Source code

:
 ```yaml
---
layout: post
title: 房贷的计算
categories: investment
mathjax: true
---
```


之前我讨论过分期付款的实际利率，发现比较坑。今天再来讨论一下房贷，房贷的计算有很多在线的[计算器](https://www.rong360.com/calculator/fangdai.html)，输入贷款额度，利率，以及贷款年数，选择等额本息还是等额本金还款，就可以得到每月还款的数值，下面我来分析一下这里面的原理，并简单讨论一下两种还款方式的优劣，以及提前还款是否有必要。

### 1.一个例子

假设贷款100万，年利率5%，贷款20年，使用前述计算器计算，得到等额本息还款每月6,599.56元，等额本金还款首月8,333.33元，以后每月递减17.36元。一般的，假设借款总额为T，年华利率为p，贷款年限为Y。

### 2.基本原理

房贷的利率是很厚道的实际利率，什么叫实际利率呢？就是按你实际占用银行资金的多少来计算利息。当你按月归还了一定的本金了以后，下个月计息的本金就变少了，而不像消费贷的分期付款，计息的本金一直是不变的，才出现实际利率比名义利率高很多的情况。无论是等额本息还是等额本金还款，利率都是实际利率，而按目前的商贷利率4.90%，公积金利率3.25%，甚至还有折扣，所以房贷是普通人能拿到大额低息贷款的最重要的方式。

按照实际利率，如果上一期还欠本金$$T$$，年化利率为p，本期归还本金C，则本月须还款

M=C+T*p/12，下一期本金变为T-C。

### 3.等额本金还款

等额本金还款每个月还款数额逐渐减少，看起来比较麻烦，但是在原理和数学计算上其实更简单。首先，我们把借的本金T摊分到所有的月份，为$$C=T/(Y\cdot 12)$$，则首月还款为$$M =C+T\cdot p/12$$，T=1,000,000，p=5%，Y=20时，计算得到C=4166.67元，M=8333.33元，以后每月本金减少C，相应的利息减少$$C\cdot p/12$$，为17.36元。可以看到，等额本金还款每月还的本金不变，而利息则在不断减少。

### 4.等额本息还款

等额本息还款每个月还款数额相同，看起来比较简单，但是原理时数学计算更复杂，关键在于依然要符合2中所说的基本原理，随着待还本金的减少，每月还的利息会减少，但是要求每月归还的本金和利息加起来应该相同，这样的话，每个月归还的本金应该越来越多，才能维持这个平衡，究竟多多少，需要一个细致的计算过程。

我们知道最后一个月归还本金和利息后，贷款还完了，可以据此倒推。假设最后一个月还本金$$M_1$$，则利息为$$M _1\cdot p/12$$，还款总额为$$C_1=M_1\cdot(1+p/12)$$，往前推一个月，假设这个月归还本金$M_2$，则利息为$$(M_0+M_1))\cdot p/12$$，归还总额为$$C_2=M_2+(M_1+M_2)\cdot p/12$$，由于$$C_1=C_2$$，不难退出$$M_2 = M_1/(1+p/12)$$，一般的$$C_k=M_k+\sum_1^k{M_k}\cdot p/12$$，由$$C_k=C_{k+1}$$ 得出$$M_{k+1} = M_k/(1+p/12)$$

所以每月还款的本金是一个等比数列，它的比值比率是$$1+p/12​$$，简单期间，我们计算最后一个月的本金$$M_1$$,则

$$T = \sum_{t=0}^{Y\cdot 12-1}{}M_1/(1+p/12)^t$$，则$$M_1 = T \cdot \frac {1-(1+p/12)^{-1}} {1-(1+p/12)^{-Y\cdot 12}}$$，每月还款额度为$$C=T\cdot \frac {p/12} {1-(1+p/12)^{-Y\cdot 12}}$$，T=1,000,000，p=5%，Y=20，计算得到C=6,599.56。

● ● ●

## Your task
Transcribe the data above exactly as it reads.

## Your solution
Source code

:
 ```yaml
---
layout: post
title: 房贷的计算
categories: investment
mathjax: true
---
```


之前我讨论过分期付款的实际利率，发现比较坑。今天再来讨论一下房贷，房贷的计算有很多在线的[计算器](https://www.rong360.com/calculator/fangdai.html)，输入贷款额度，利率，以及贷款年数，选择等额本息还是等额本金还款，就可以得到每月还款的数值，下面我来分析一下这里面的原理，并简单讨论一下两种还款方式的优劣，以及提前还款是否有必要。

### 1.一个例子

假设贷款100万，年利率5%，贷款20年，使用前述计算器计算，得到等额本息还款每月6,599.56元，等额本金还款首月8,333.33元，以后每月递减17.36元。一般的，假设借款总额为T，年华利率为p，贷款年限为Y。

### 2.基本原理

房贷的利率是很厚道的实际利率，什么叫实际利率呢？就是按你实际占用银行资金的多少来计算利息。当你按月归还了一定的本金了以后，下个月计息的本金就变少了，而不像消费贷的分期付款，计息的本金一直是不变的，才出现实际利率比名义利率高很多的情况。无论是等额本息还是等额本金还款，利率都是实际利率，而按目前的商贷利率4.90%，公积金利率3.25%，甚至还有折扣，所以房贷是普通人能拿到大额低息贷款的最重要的方式。

按照实际利率，如果上一期还欠本金$$T$$，年化利率为p，本期归还本金C，则本月须还款

M=C+T*p/12，下一期本金变为T-C。

### 3.等额本金还款

等额本金还款每个月还款数额逐渐减少，看起来比较麻烦，但是在原理和数学计算上其实更简单。首先，我们把借的本金T摊分到所有的月份，为$$C=T/(Y\cdot 12)$$，则首月还款为$$M =C+T\cdot p/12$$，T=1,000,000，p=5%，Y=20时，计算得到C=4166.67元，M=8333.33元，以后每月本金减少C，相应的利息减少$$C\cdot p/12$$，为17.36元。可以看到，等额本金还款每月还的本金不变，而利息则在不断减少。

### 4.等额本息还款

等额本息还款每个月还款数额相同，看起来比较简单，但是原理时数学计算更复杂，关键在于依然要符合2中所说的基本原理，随着待还本金的减少，每月还的利息会减少，但是要求每月归还的本金和利息加起来应该相同，这样的话，每个月归还的本金应该越来越多，才能维持这个平衡，究竟多多少，需要一个细致的计算过程。

我们知道最后一个月归还本金和利息后，贷款还完了，可以据此倒推。假设最后一个月还本金$$M_1$$，则利息为$$M _1\cdot p/12$$，还款总额为$$C_1=M_1\cdot(1+p/12)$$，往前推一个月，假设这个月归还本金$M_2$，则利息为$$(M_0+M_1))\cdot p/12$$，归还总额为$$C_2=M_2+(M_1+M_2)\cdot p/12$$，由于$$C_1=C_2$$，不难退出$$M_2 = M_1/(1+p/12)$$，一般的$$C_k=M_k+\sum_1^k{M_k}\cdot p/12$$，由$$C_k=C_{k+1}$$ 得出$$M_{k+1} = M_k/(1+p/12)$$

所以每月还款的本金是一个等比数列，它的比值比率是$$1+p/12​$$，简单期间，我们计算最后一个月的本金$$M_1$$,则

$$T = \sum_{t=0}^{Y\cdot 12-1}{}M_1/(1+p/12)^t$$，则$$M_1 = T \cdot \frac {1-(1+p/12)^{-1}} {1-(1+p/12)^{-Y\cdot 12}}$$，每月还款额度为$$C=T\cdot \frac {p/12} {1-(1+p/12)^{-Y\cdot 12}}$$，T=1,000,000，p=5%，Y=20，计算得到C=6,599.56。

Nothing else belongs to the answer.